The fidelity of DNA
polymerases (Pols) refers to their ability
to incorporate the correct nucleotide into the growing strand during
DNA synthesis. Each Pol operates with a certain degree of fidelity,
from high (∼10–8; ∼1 error in 108 bases) to low (∼10–1; ∼1
error in 10 bases) values. The mechanistic factors behind these differences
in fidelity are poorly understood. Here, we show that the formation
of the Michaelis–Menten complex is critically affected by the
metal-mediated dynamics of local structural features at the catalytic
center of Pols. We demonstrated this by integrating recent structural
and kinetics data of high-fidelity Pol β and low-fidelity Pol
η with equilibrium molecular dynamics and free-energy simulations
of paired and mispaired reactant complexes of these Pols. We found
that local dynamics at the reaction center determines whether the
nucleophile is optimally aligned to incorporate the correct (dCTP)
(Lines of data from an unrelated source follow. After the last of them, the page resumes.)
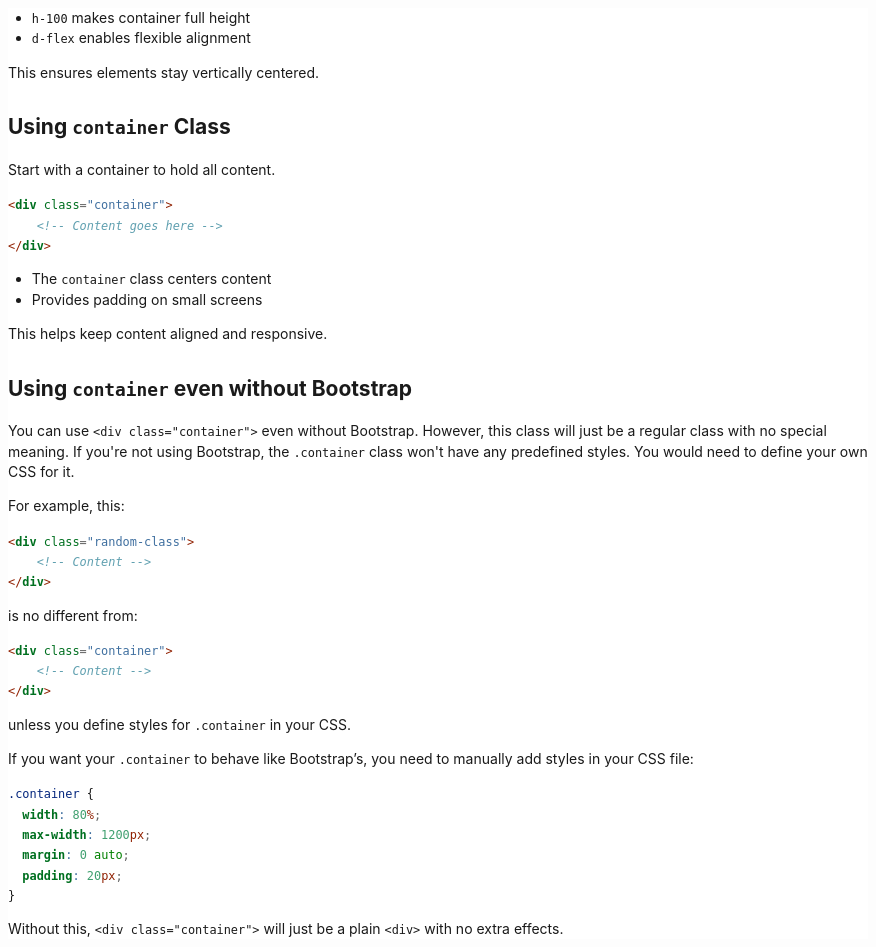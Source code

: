 - `h-100` makes container full height
- `d-flex` enables flexible alignment

This ensures elements stay vertically centered.

## Using `container` Class

Start with a container to hold all content.

```html
<div class="container">
    <!-- Content goes here -->
</div>
```

- The `container` class centers content
- Provides padding on small screens

This helps keep content aligned and responsive.

## Using `container` even without Bootstrap

You can use `<div class="container">` even without Bootstrap. However, this class will just be a regular class with no special meaning. If you're not using Bootstrap, the `.container` class won't have any predefined styles. You would need to define your own CSS for it.

For example, this:

```html
<div class="random-class">
    <!-- Content -->
</div>
```

is no different from:

```html
<div class="container">
    <!-- Content -->
</div>
```

unless you define styles for `.container` in your CSS.

If you want your `.container` to behave like Bootstrap’s, you need to manually add styles in your CSS file:

```css
.container {
  width: 80%;
  max-width: 1200px;
  margin: 0 auto;
  padding: 20px;
}
```

Without this, `<div class="container">` will just be a plain `<div>` with no extra effects.
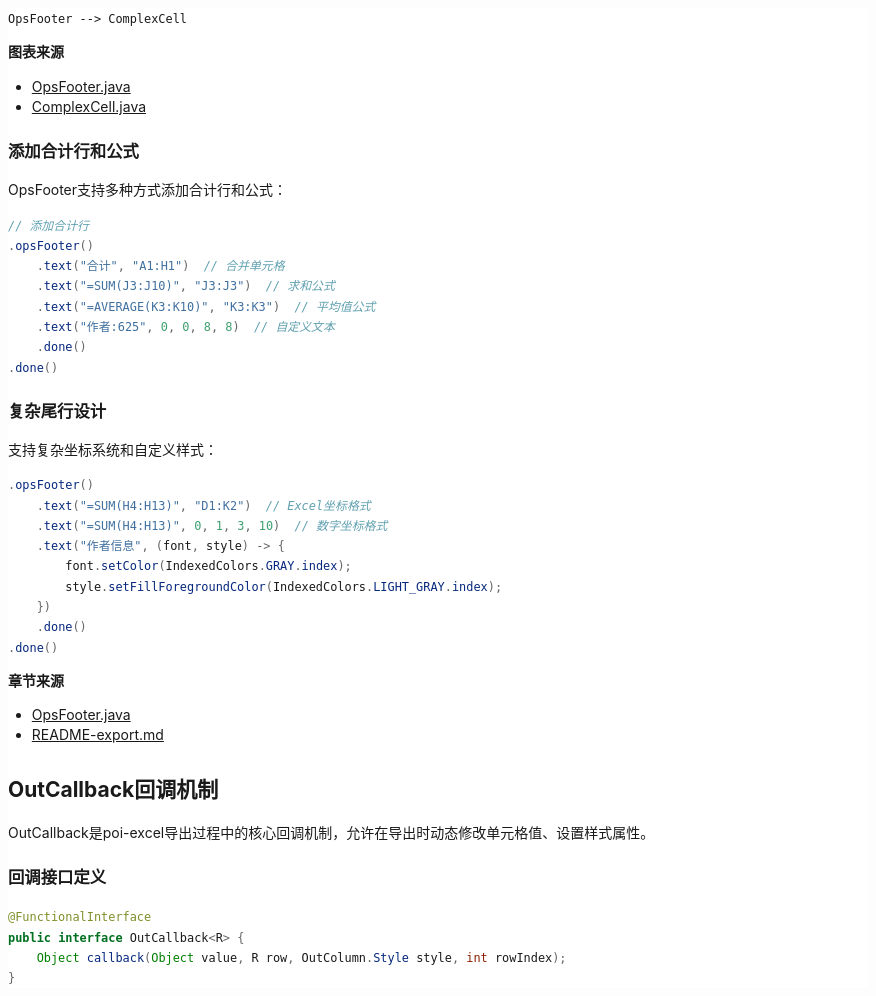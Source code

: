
 ```mermaid
OpsFooter --> ComplexCell
```

**图表来源**
- [OpsFooter.java](file://src/main/java/com/github/stupdit1t/excel/core/export/OpsFooter.java#L1-L50)
- [ComplexCell.java](file://src/main/java/com/github/stupdit1t/excel/core/export/ComplexCell.java#L1-L50)

### 添加合计行和公式

OpsFooter支持多种方式添加合计行和公式：

```java
// 添加合计行
.opsFooter()
    .text("合计", "A1:H1")  // 合并单元格
    .text("=SUM(J3:J10)", "J3:J3")  // 求和公式
    .text("=AVERAGE(K3:K10)", "K3:K3")  // 平均值公式
    .text("作者:625", 0, 0, 8, 8)  // 自定义文本
    .done()
.done()
```

### 复杂尾行设计

支持复杂坐标系统和自定义样式：

```java
.opsFooter()
    .text("=SUM(H4:H13)", "D1:K2")  // Excel坐标格式
    .text("=SUM(H4:H13)", 0, 1, 3, 10)  // 数字坐标格式
    .text("作者信息", (font, style) -> {
        font.setColor(IndexedColors.GRAY.index);
        style.setFillForegroundColor(IndexedColors.LIGHT_GRAY.index);
    })
    .done()
.done()
```

**章节来源**
- [OpsFooter.java](file://src/main/java/com/github/stupdit1t/excel/core/export/OpsFooter.java#L1-L83)
- [README-export.md](file://README-export.md#L150-L180)

## OutCallback回调机制

OutCallback是poi-excel导出过程中的核心回调机制，允许在导出时动态修改单元格值、设置样式属性。

### 回调接口定义

```java
@FunctionalInterface
public interface OutCallback<R> {
    Object callback(Object value, R row, OutColumn.Style style, int rowIndex);
}
```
or incorrect (dATP) nucleotide opposite a template deoxyguanosine
(dG). In Pol β, local structural distortions at the catalytic
site are visible only in the dG:dATP mispair complex, which energetically
disfavors incorrect nucleotide addition and thus promotes high fidelity.
In contrast, in Pol η we observed a more flexible base pair
shape complementarity at the catalytic site. This allows reactive
configurations of matched and mismatched complexes to be formed with
similar ease, thus explaining the low fidelity of Pol η in line
with the experimental evidence. Comparisons with other Pols suggest
that these local metal-mediated structural dynamics at the reaction
center of the catalytic site are crucial to modulating Pol fidelity.